Published online by Cambridge University Press: 05 June 2012
In “Drama and Life” (1900), first of those undergraduate writings to intimate its author's mature intelligence, Joyce draws a distinction that prefigures a central tension and problematic in Ulysses:
Human society is the embodiment of changeless laws which the whimsicalities and circumstances of men and women involve and overwrap. The realm of literature is the realm of these accidental manners and humours – a spacious realm; and the true literary artist concerns himself mainly with them. Drama has to do with the underlying laws first, in all their nakedness and divine severity, and only secondarily with the motley agents who bear them out.

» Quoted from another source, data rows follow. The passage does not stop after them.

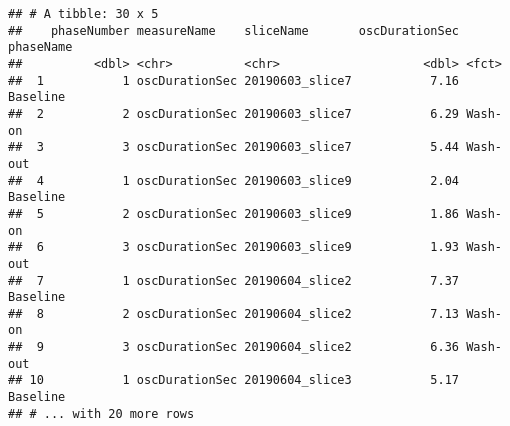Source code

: \documentclass[]{article}
\newenvironment{Shaded}{\begin{snugshade}}{\end{snugshade}}
\newcommand{\CommentTok}[1]{\textcolor[rgb]{0.56,0.35,0.01}{\textit{#1}}}
\newcommand{\DataTypeTok}[1]{\textcolor[rgb]{0.13,0.29,0.53}{#1}}
\newcommand{\DecValTok}[1]{\textcolor[rgb]{0.00,0.00,0.81}{#1}}
\newcommand{\KeywordTok}[1]{\textcolor[rgb]{0.13,0.29,0.53}{\textbf{#1}}}
\newcommand{\NormalTok}[1]{#1}
\newcommand{\OperatorTok}[1]{\textcolor[rgb]{0.81,0.36,0.00}{\textbf{#1}}}
\newcommand{\StringTok}[1]{\textcolor[rgb]{0.31,0.60,0.02}{#1}}
\begin{document}
\begin{Shaded}
\end{Shaded}

\begin{verbatim}
## # A tibble: 30 x 5
##    phaseNumber measureName    sliceName       oscDurationSec phaseName
##          <dbl> <chr>          <chr>                    <dbl> <fct>    
##  1           1 oscDurationSec 20190603_slice7           7.16 Baseline 
##  2           2 oscDurationSec 20190603_slice7           6.29 Wash-on  
##  3           3 oscDurationSec 20190603_slice7           5.44 Wash-out 
##  4           1 oscDurationSec 20190603_slice9           2.04 Baseline 
##  5           2 oscDurationSec 20190603_slice9           1.86 Wash-on  
##  6           3 oscDurationSec 20190603_slice9           1.93 Wash-out 
##  7           1 oscDurationSec 20190604_slice2           7.37 Baseline 
##  8           2 oscDurationSec 20190604_slice2           7.13 Wash-on  
##  9           3 oscDurationSec 20190604_slice2           6.36 Wash-out 
## 10           1 oscDurationSec 20190604_slice3           5.17 Baseline 
## # ... with 20 more rows
\end{verbatim}
\end{document}
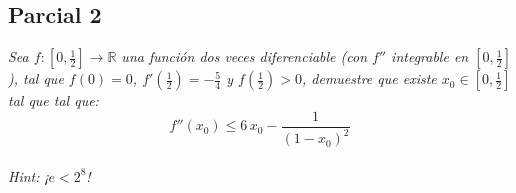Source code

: \documentclass[11pt,letterpaper]{article}
\newcommand{\R}{\mathbb{R}}
\begin{document}
\subsection*{Parcial 2}
\begin{tcolorbox}[
	title = \textcolor{black}{\textcolor{white}{Parcial 2}},]
\textit{Sea $f:\left[0,\frac{1}{2}\right]\rightarrow \R$ una funci\'on dos veces diferenciable (con $f''$ integrable en $\left[0,\frac{1}{2}\right]$), tal que $f(0)=0$, $f'\left(\frac{1}{2}\right)=-\frac{5}{4}$ y $f\left(\frac{1}{2}\right)>0$, demuestre que existe $x_0\in \left[0,\frac{1}{2}\right]$ tal que
tal que:\,\\
\begin{equation*}
    f''(x_0)\leq 6\,x_0-\frac{1}{(1-x_0)^2}
\end{equation*}\,\\
Hint:\,\,¡$e<2^8$!}
\end{tcolorbox}
\end{document}
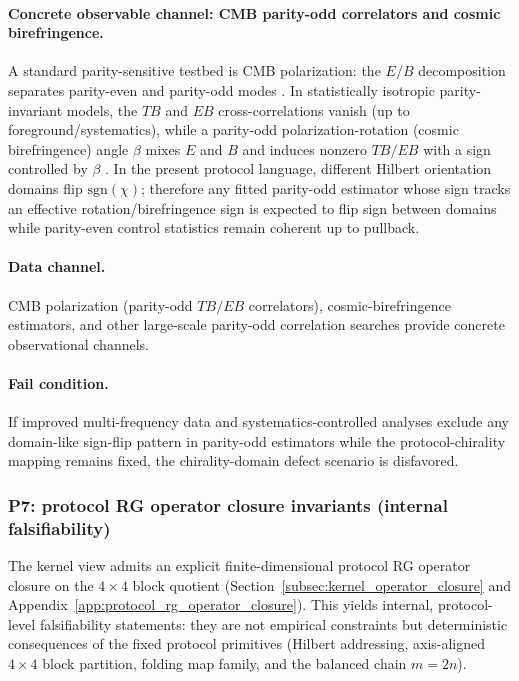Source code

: \paragraph{Concrete observable channel: CMB parity-odd correlators and cosmic birefringence.}
A standard parity-sensitive testbed is CMB polarization: the $E/B$ decomposition separates parity-even and parity-odd modes \cite{ZaldarriagaSeljak1997,KamionkowskiKosowskyStebbins1997}.
In statistically isotropic parity-invariant models, the $TB$ and $EB$ cross-correlations vanish (up to foreground/systematics), while a parity-odd polarization-rotation (cosmic birefringence) angle $\beta$ mixes $E$ and $B$ and induces nonzero $TB/EB$ with a sign controlled by $\beta$ \cite{LueWangKamionkowski1999,MinamiKomatsu2020}.
In the present protocol language, different Hilbert orientation domains flip $\mathrm{sgn}(\chi)$; therefore any fitted parity-odd estimator whose sign tracks an effective rotation/birefringence sign is expected to flip sign between domains while parity-even control statistics remain coherent up to pullback.

\paragraph{Data channel.}
CMB polarization (parity-odd $TB/EB$ correlators), cosmic-birefringence estimators, and other large-scale parity-odd correlation searches provide concrete observational channels.

\paragraph{Fail condition.}
If improved multi-frequency data and systematics-controlled analyses exclude any domain-like sign-flip pattern in parity-odd estimators while the protocol-chirality mapping remains fixed, the chirality-domain defect scenario is disfavored.

\subsubsection{P7: protocol RG operator closure invariants (internal falsifiability)}
\label{subsec:p7_rg_operator_audits}

The kernel view admits an explicit finite-dimensional protocol RG operator closure on the $4\times4$ block quotient (Section~\ref{subsec:kernel_operator_closure} and Appendix~\ref{app:protocol_rg_operator_closure}).
This yields internal, protocol-level falsifiability statements: they are not empirical constraints but deterministic consequences of the fixed protocol primitives (Hilbert addressing, axis-aligned $4\times4$ block partition, folding map family, and the balanced chain $m=2n$).

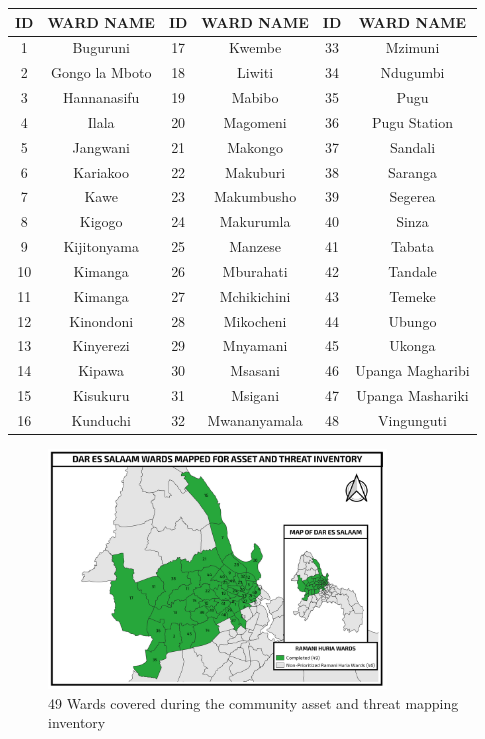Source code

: \documentclass[a4paper,12pt,twoside]{article}
\begin{document}
\begin{center}
\begin{tabular}{|c|c|c|c|c|c|}
\hline
ID & WARD NAME & ID & WARD NAME & ID & WARD NAME\\
\hline
1 & Buguruni & 17 & Kwembe & 33 & Mzimuni\\
2 & Gongo la Mboto & 18 & Liwiti & 34 & Ndugumbi\\
3 & Hannanasifu & 19 & Mabibo & 35 & Pugu\\
4 & Ilala & 20  & Magomeni & 36 & Pugu Station\\
5 & Jangwani & 21 & Makongo & 37 & Sandali\\
6 & Kariakoo & 22 & Makuburi & 38 & Saranga\\
7 & Kawe & 23 & Makumbusho & 39 & Segerea\\
8 & Kigogo & 24 & Makurumla & 40 & Sinza\\
9 & Kijitonyama & 25 & Manzese & 41 & Tabata\\
10 & Kimanga & 26 & Mburahati & 42 & Tandale\\
11 & Kimanga & 27 & Mchikichini & 43 & Temeke\\
12 & Kinondoni & 28 & Mikocheni & 44 & Ubungo\\
13 & Kinyerezi & 29 & Mnyamani & 45 & Ukonga\\
14 & Kipawa & 30 & Msasani & 46 & Upanga Magharibi\\
15 & Kisukuru & 31 & Msigani & 47 & Upanga Mashariki\\
16 & Kunduchi & 32 & Mwananyamala & 48 & Vingunguti\\
 \hline
\end{tabular}
\end{center}
\begin{figure}[h]
  \color{RHgreen}\caption{49 Wards covered during the community asset and threat mapping inventory}
  \centering
  \includegraphics[width=0.8\textwidth]{images/Asset&Threat.png}
\end{figure}
\end{document}

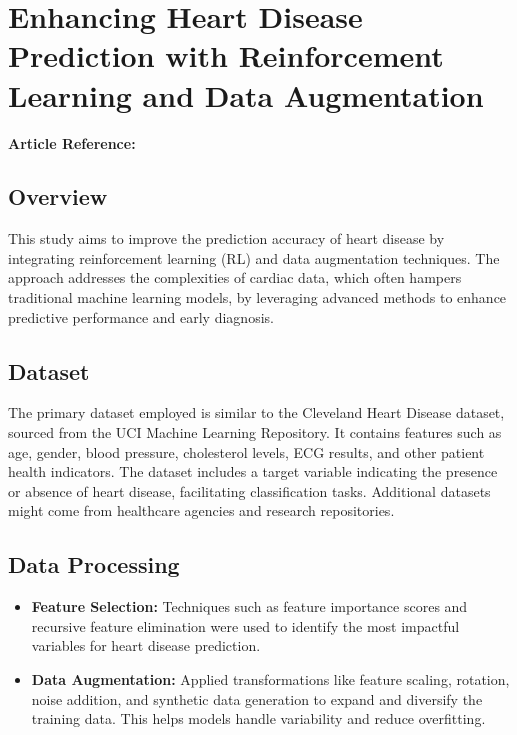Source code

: 

\section{Enhancing Heart Disease Prediction with Reinforcement Learning and Data Augmentation}
\textbf{Article Reference:} \cite{gayathriEnhancingHeartDisease2024}

\subsection*{Overview}
This study aims to improve the prediction accuracy of heart disease by integrating reinforcement learning (RL) and data augmentation techniques. The approach addresses the complexities of cardiac data, which often hampers traditional machine learning models, by leveraging advanced methods to enhance predictive performance and early diagnosis.

\subsection*{Dataset}
The primary dataset employed is similar to the Cleveland Heart Disease dataset, sourced from the UCI Machine Learning Repository. It contains features such as age, gender, blood pressure, cholesterol levels, ECG results, and other patient health indicators. The dataset includes a target variable indicating the presence or absence of heart disease, facilitating classification tasks. Additional datasets might come from healthcare agencies and research repositories.

\subsection*{Data Processing}
\begin{itemize}
    \item \textbf{Feature Selection:} Techniques such as feature importance scores and recursive feature elimination were used to identify the most impactful variables for heart disease prediction.
    \item \textbf{Data Augmentation:} Applied transformations like feature scaling, rotation, noise addition, and synthetic data generation to expand and diversify the training data. This helps models handle variability and reduce overfitting.
\end{itemize}

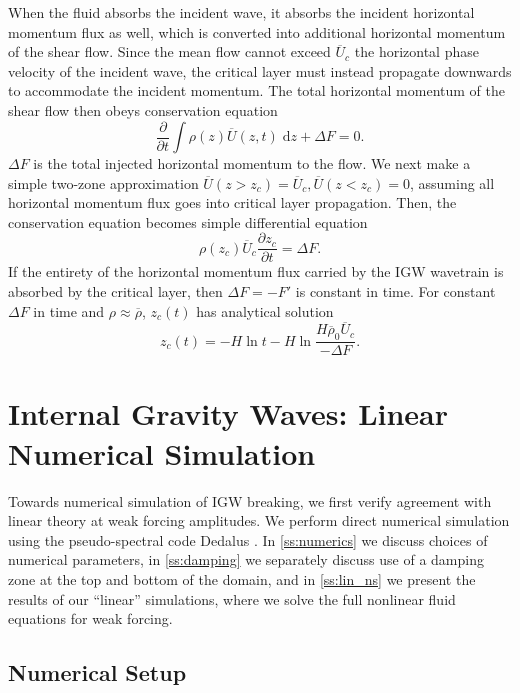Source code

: \documentclass[
        fleqn,
        usenatbib,
    ]{mnras}
\newcommand*{\pd}[2]{\frac{\partial#1}{\partial#2}}
\begin{document}
When the fluid absorbs the incident wave, it absorbs the incident horizontal
momentum flux as well, which is converted into additional horizontal momentum of
the shear flow. Since the mean flow cannot exceed $\overline{U}_c$ the
horizontal phase velocity of the incident wave, the critical layer must instead
propagate downwards to accommodate the incident momentum. The total horizontal
momentum of the shear flow then obeys conservation equation
\begin{equation}
    \pd{}{t}\int\limits \rho(z) \overline{U}(z, t)\;\mathrm{d}z
        + \Delta F = 0.
\end{equation}
$\Delta F$ is the total injected horizontal momentum to the flow. We next make a
simple two-zone approximation $\overline{U}(z > z_c) = \overline{U}_c,
\overline{U}(z < z_c) = 0$, assuming all horizontal momentum flux goes into
critical layer propagation. Then, the conservation equation becomes simple
differential equation
\begin{equation}
    \rho(z_c) \overline{U}_c\pd{z_c}{t} = \Delta F.\label{eq:zc_anal}
\end{equation}
If the entirety of the horizontal momentum flux carried by the IGW wavetrain is
absorbed by the critical layer, then $\Delta F = -F'$ is constant in time.
For constant $\Delta F$ in time and $\rho \approx \overline{\rho}$, $z_c(t)$ has
analytical solution
\begin{equation}
    z_c(t) = -H\ln t - H\ln \frac{H\overline{\rho}_0\overline{U}_c}{-\Delta F}
        .\label{eq:zc_sol}
\end{equation}

\section{Internal Gravity Waves: Linear Numerical Simulation}\label{s:sim}

Towards numerical simulation of IGW breaking, we first verify agreement with
linear theory at weak forcing amplitudes. We perform direct numerical simulation
using the pseudo-spectral code Dedalus \citep{dedalus}. In \autoref{ss:numerics}
we discuss choices of numerical parameters, in \autoref{ss:damping} we
separately discuss use of a damping zone at the top and bottom of the domain,
and in \autoref{ss:lin_ns} we present the results of our ``linear'' simulations,
where we solve the full nonlinear fluid equations for weak forcing.

\subsection{Numerical Setup}\label{ss:numerics}
\end{document}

(CW, 40)The force of determinist fate that Joyce assigns equally to drama and society may originate in Attic theater, at least in its reconstruction by anthropologists contemporary with him, like Jane Ellen Harrison and other members of the Cambridge School, who tied its performance to seasonal cycles and stressed its connection to collective and timely rites of fertility. The same matrix of social needs and mythic rituals provides a source for the Homeric poems, or so this classical scholarship argued and, in doing so, allowed the 18-year-old to discern those “changeless laws” in the Odyssey as well. Is Joyce auguring the determining force that the Homeric schema will exert on Ulysses? If so, the extent or completeness of that correspondence is already an issue, for the absolute control of such archetypes is even now resisted, here by “literature,” an art of letters that can be aligned easily with the stylistic high jinks of Ulysses.